Friday, 18 December 1998
A
group of fans recorded their own City song in a bid to ‘lift the doom and gloom from Maine Road.’ ‘Going Back’ (‘City ’til I Die’) included the refrain: ‘Blue blood flowing from my heart, waiting for a beginning and a brand-new start . . .’
David Bernstein issued one of a series of rallying calls via the Manchester Evening News under the headline of ‘We Will Succeed.’ ‘Ultimately I am totally aware of the need to win matches and get promoted,’ was his closing address.
Club chaplain, Tony Porter, chipped in with his own manifesto for success. ‘The thing I pray for above all at City is stability. If I’d had seven bishops in two years we’d be up the pole. I long for City to get away from this quick-fix idea,’ he said.
CANDID TUEART MEANS BUSINESS
(The Times, Saturday, 19 December 1998)
The tea lady got the message. So did the photographer and the giddy supporter reckless enough to laugh out of turn. Dennis Tueart does not suffer fools. Not one bit.
Firstly, the indiscreet fan. Tueart had just given one of his typically direct responses while on the panel at a supporters’ club meeting. Someone sniggered. ‘What are you laughing for? he snapped, his eyes ice-cold and piercing. ‘Have I said something funny?’ ‘No,’ came the response. ‘Well don’t laugh then.’
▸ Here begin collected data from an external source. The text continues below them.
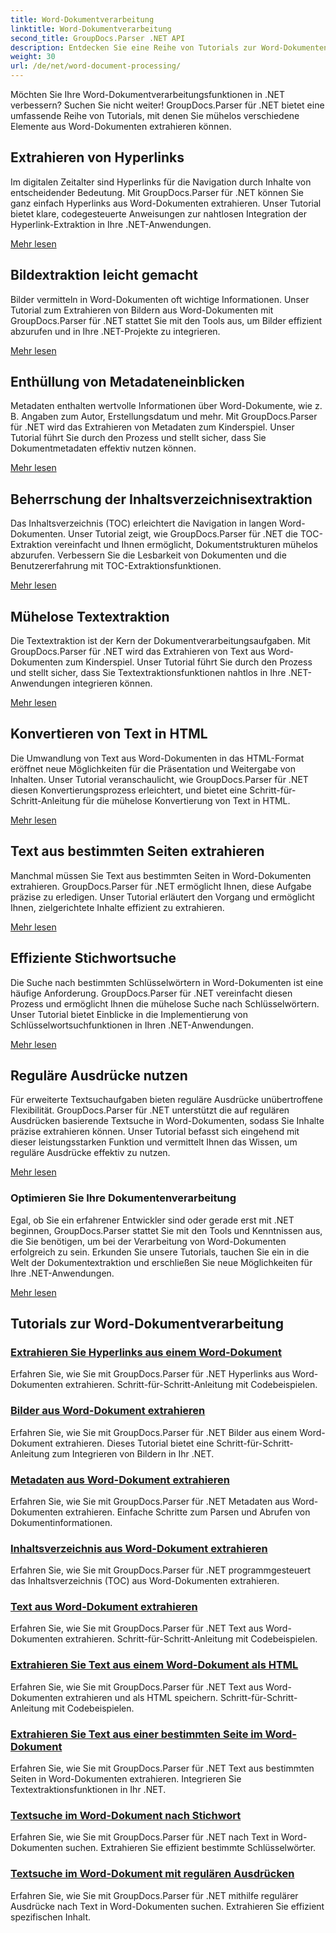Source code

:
 ```yaml
---
title: Word-Dokumentverarbeitung
linktitle: Word-Dokumentverarbeitung
second_title: GroupDocs.Parser .NET API
description: Entdecken Sie eine Reihe von Tutorials zur Word-Dokumentenverarbeitung mit GroupDocs.Parser für .NET. Extrahieren Sie Hyperlinks, Bilder, Metadaten und mehr.
weight: 30
url: /de/net/word-document-processing/
---
```

Möchten Sie Ihre Word-Dokumentverarbeitungsfunktionen in .NET verbessern? Suchen Sie nicht weiter! GroupDocs.Parser für .NET bietet eine umfassende Reihe von Tutorials, mit denen Sie mühelos verschiedene Elemente aus Word-Dokumenten extrahieren können.

## Extrahieren von Hyperlinks
Im digitalen Zeitalter sind Hyperlinks für die Navigation durch Inhalte von entscheidender Bedeutung. Mit GroupDocs.Parser für .NET können Sie ganz einfach Hyperlinks aus Word-Dokumenten extrahieren. Unser Tutorial bietet klare, codegesteuerte Anweisungen zur nahtlosen Integration der Hyperlink-Extraktion in Ihre .NET-Anwendungen.

[Mehr lesen](./extract-hyperlinks-from-word-document/)

## Bildextraktion leicht gemacht
Bilder vermitteln in Word-Dokumenten oft wichtige Informationen. Unser Tutorial zum Extrahieren von Bildern aus Word-Dokumenten mit GroupDocs.Parser für .NET stattet Sie mit den Tools aus, um Bilder effizient abzurufen und in Ihre .NET-Projekte zu integrieren.

[Mehr lesen](./extract-images-from-word-document/)

## Enthüllung von Metadateneinblicken
Metadaten enthalten wertvolle Informationen über Word-Dokumente, wie z. B. Angaben zum Autor, Erstellungsdatum und mehr. Mit GroupDocs.Parser für .NET wird das Extrahieren von Metadaten zum Kinderspiel. Unser Tutorial führt Sie durch den Prozess und stellt sicher, dass Sie Dokumentmetadaten effektiv nutzen können.

[Mehr lesen](./extract-metadata-from-word-document/)

## Beherrschung der Inhaltsverzeichnisextraktion
Das Inhaltsverzeichnis (TOC) erleichtert die Navigation in langen Word-Dokumenten. Unser Tutorial zeigt, wie GroupDocs.Parser für .NET die TOC-Extraktion vereinfacht und Ihnen ermöglicht, Dokumentstrukturen mühelos abzurufen. Verbessern Sie die Lesbarkeit von Dokumenten und die Benutzererfahrung mit TOC-Extraktionsfunktionen.

[Mehr lesen](./extract-table-of-contents-from-word-document/)

## Mühelose Textextraktion
Die Textextraktion ist der Kern der Dokumentverarbeitungsaufgaben. Mit GroupDocs.Parser für .NET wird das Extrahieren von Text aus Word-Dokumenten zum Kinderspiel. Unser Tutorial führt Sie durch den Prozess und stellt sicher, dass Sie Textextraktionsfunktionen nahtlos in Ihre .NET-Anwendungen integrieren können.

[Mehr lesen](./extract-text-from-word-document/)

## Konvertieren von Text in HTML
Die Umwandlung von Text aus Word-Dokumenten in das HTML-Format eröffnet neue Möglichkeiten für die Präsentation und Weitergabe von Inhalten. Unser Tutorial veranschaulicht, wie GroupDocs.Parser für .NET diesen Konvertierungsprozess erleichtert, und bietet eine Schritt-für-Schritt-Anleitung für die mühelose Konvertierung von Text in HTML.

[Mehr lesen](./extract-text-from-word-document-as-html/)

## Text aus bestimmten Seiten extrahieren
Manchmal müssen Sie Text aus bestimmten Seiten in Word-Dokumenten extrahieren. GroupDocs.Parser für .NET ermöglicht Ihnen, diese Aufgabe präzise zu erledigen. Unser Tutorial erläutert den Vorgang und ermöglicht Ihnen, zielgerichtete Inhalte effizient zu extrahieren.

[Mehr lesen](./extract-text-from-specific-page-in-word-document/)

## Effiziente Stichwortsuche
Die Suche nach bestimmten Schlüsselwörtern in Word-Dokumenten ist eine häufige Anforderung. GroupDocs.Parser für .NET vereinfacht diesen Prozess und ermöglicht Ihnen die mühelose Suche nach Schlüsselwörtern. Unser Tutorial bietet Einblicke in die Implementierung von Schlüsselwortsuchfunktionen in Ihren .NET-Anwendungen.

[Mehr lesen](./search-text-in-word-document-by-keyword/)

## Reguläre Ausdrücke nutzen
Für erweiterte Textsuchaufgaben bieten reguläre Ausdrücke unübertroffene Flexibilität. GroupDocs.Parser für .NET unterstützt die auf regulären Ausdrücken basierende Textsuche in Word-Dokumenten, sodass Sie Inhalte präzise extrahieren können. Unser Tutorial befasst sich eingehend mit dieser leistungsstarken Funktion und vermittelt Ihnen das Wissen, um reguläre Ausdrücke effektiv zu nutzen.

[Mehr lesen](./search-text-in-word-document-by-regular-expression/)

### Optimieren Sie Ihre Dokumentenverarbeitung

Egal, ob Sie ein erfahrener Entwickler sind oder gerade erst mit .NET beginnen, GroupDocs.Parser stattet Sie mit den Tools und Kenntnissen aus, die Sie benötigen, um bei der Verarbeitung von Word-Dokumenten erfolgreich zu sein. Erkunden Sie unsere Tutorials, tauchen Sie ein in die Welt der Dokumentextraktion und erschließen Sie neue Möglichkeiten für Ihre .NET-Anwendungen.

[Mehr lesen](./extract-hyperlinks-from-word-document/)

## Tutorials zur Word-Dokumentverarbeitung
### [Extrahieren Sie Hyperlinks aus einem Word-Dokument](./extract-hyperlinks-from-word-document/)
Erfahren Sie, wie Sie mit GroupDocs.Parser für .NET Hyperlinks aus Word-Dokumenten extrahieren. Schritt-für-Schritt-Anleitung mit Codebeispielen.
### [Bilder aus Word-Dokument extrahieren](./extract-images-from-word-document/)
Erfahren Sie, wie Sie mit GroupDocs.Parser für .NET Bilder aus einem Word-Dokument extrahieren. Dieses Tutorial bietet eine Schritt-für-Schritt-Anleitung zum Integrieren von Bildern in Ihr .NET.
### [Metadaten aus Word-Dokument extrahieren](./extract-metadata-from-word-document/)
Erfahren Sie, wie Sie mit GroupDocs.Parser für .NET Metadaten aus Word-Dokumenten extrahieren. Einfache Schritte zum Parsen und Abrufen von Dokumentinformationen.
### [Inhaltsverzeichnis aus Word-Dokument extrahieren](./extract-table-of-contents-from-word-document/)
Erfahren Sie, wie Sie mit GroupDocs.Parser für .NET programmgesteuert das Inhaltsverzeichnis (TOC) aus Word-Dokumenten extrahieren.
### [Text aus Word-Dokument extrahieren](./extract-text-from-word-document/)
Erfahren Sie, wie Sie mit GroupDocs.Parser für .NET Text aus Word-Dokumenten extrahieren. Schritt-für-Schritt-Anleitung mit Codebeispielen.
### [Extrahieren Sie Text aus einem Word-Dokument als HTML](./extract-text-from-word-document-as-html/)
Erfahren Sie, wie Sie mit GroupDocs.Parser für .NET Text aus Word-Dokumenten extrahieren und als HTML speichern. Schritt-für-Schritt-Anleitung mit Codebeispielen.
### [Extrahieren Sie Text aus einer bestimmten Seite im Word-Dokument](./extract-text-from-specific-page-in-word-document/)
Erfahren Sie, wie Sie mit GroupDocs.Parser für .NET Text aus bestimmten Seiten in Word-Dokumenten extrahieren. Integrieren Sie Textextraktionsfunktionen in Ihr .NET.
### [Textsuche im Word-Dokument nach Stichwort](./search-text-in-word-document-by-keyword/)
Erfahren Sie, wie Sie mit GroupDocs.Parser für .NET nach Text in Word-Dokumenten suchen. Extrahieren Sie effizient bestimmte Schlüsselwörter.
### [Textsuche im Word-Dokument mit regulären Ausdrücken](./search-text-in-word-document-by-regular-expression/)
Erfahren Sie, wie Sie mit GroupDocs.Parser für .NET mithilfe regulärer Ausdrücke nach Text in Word-Dokumenten suchen. Extrahieren Sie effizient spezifischen Inhalt.
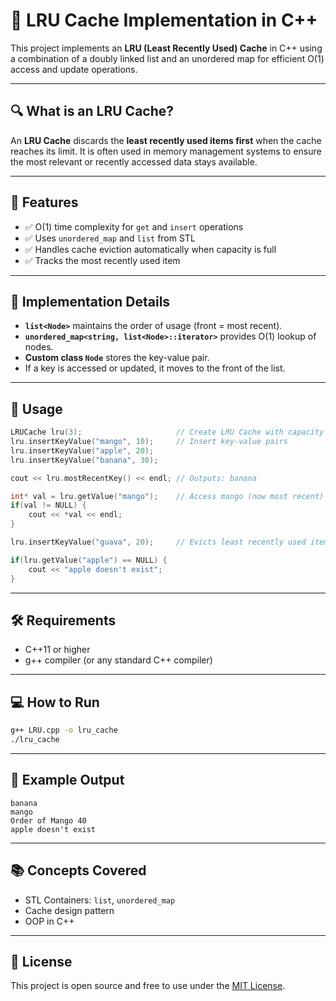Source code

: 
# 🧠 LRU Cache Implementation in C++

This project implements an **LRU (Least Recently Used) Cache** in C++ using a combination of a doubly linked list and an unordered map for efficient O(1) access and update operations.

---

## 🔍 What is an LRU Cache?

An **LRU Cache** discards the **least recently used items first** when the cache reaches its limit. It is often used in memory management systems to ensure the most relevant or recently accessed data stays available.

---

## 📂 Features

- ✅ O(1) time complexity for `get` and `insert` operations
- ✅ Uses `unordered_map` and `list` from STL
- ✅ Handles cache eviction automatically when capacity is full
- ✅ Tracks the most recently used item

---

## 🧱 Implementation Details

- **`list<Node>`** maintains the order of usage (front = most recent).
- **`unordered_map<string, list<Node>::iterator>`** provides O(1) lookup of nodes.
- **Custom class `Node`** stores the key-value pair.
- If a key is accessed or updated, it moves to the front of the list.

---

## 🚀 Usage

```cpp
LRUCache lru(3);                     // Create LRU Cache with capacity 3
lru.insertKeyValue("mango", 10);     // Insert key-value pairs
lru.insertKeyValue("apple", 20);
lru.insertKeyValue("banana", 30);

cout << lru.mostRecentKey() << endl; // Outputs: banana

int* val = lru.getValue("mango");    // Access mango (now most recent)
if(val != NULL) {
    cout << *val << endl;
}

lru.insertKeyValue("guava", 20);     // Evicts least recently used item

if(lru.getValue("apple") == NULL) {
    cout << "apple doesn't exist";
}
```

---

## 🛠️ Requirements

- C++11 or higher
- g++ compiler (or any standard C++ compiler)

---

## 💻 How to Run

```bash
g++ LRU.cpp -o lru_cache
./lru_cache
```

---

## 📌 Example Output

```
banana
mango
Order of Mango 40
apple doesn't exist
```

---

## 📚 Concepts Covered

- STL Containers: `list`, `unordered_map`
- Cache design pattern
- OOP in C++

---

## 📃 License

This project is open source and free to use under the [MIT License](https://opensource.org/licenses/MIT).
Our photographer had asked Tueart to pose in front of City’s trophy cabinet. He liked the light reflecting off the glass. ‘You’re not going to take the piss about it being empty are you?’ asked Tueart. He was also reluctant about being pictured near the bust of Joe Mercer. ‘We’ve had enough of all that past-glory stuff,’ he grumbled. The tea lady arrived. She had been overgenerous with the milk. Tueart pointed to his cup. ‘I can’t drink that, love.’ Polite, but firm. Within seconds, another was placed before him. Thanks, love.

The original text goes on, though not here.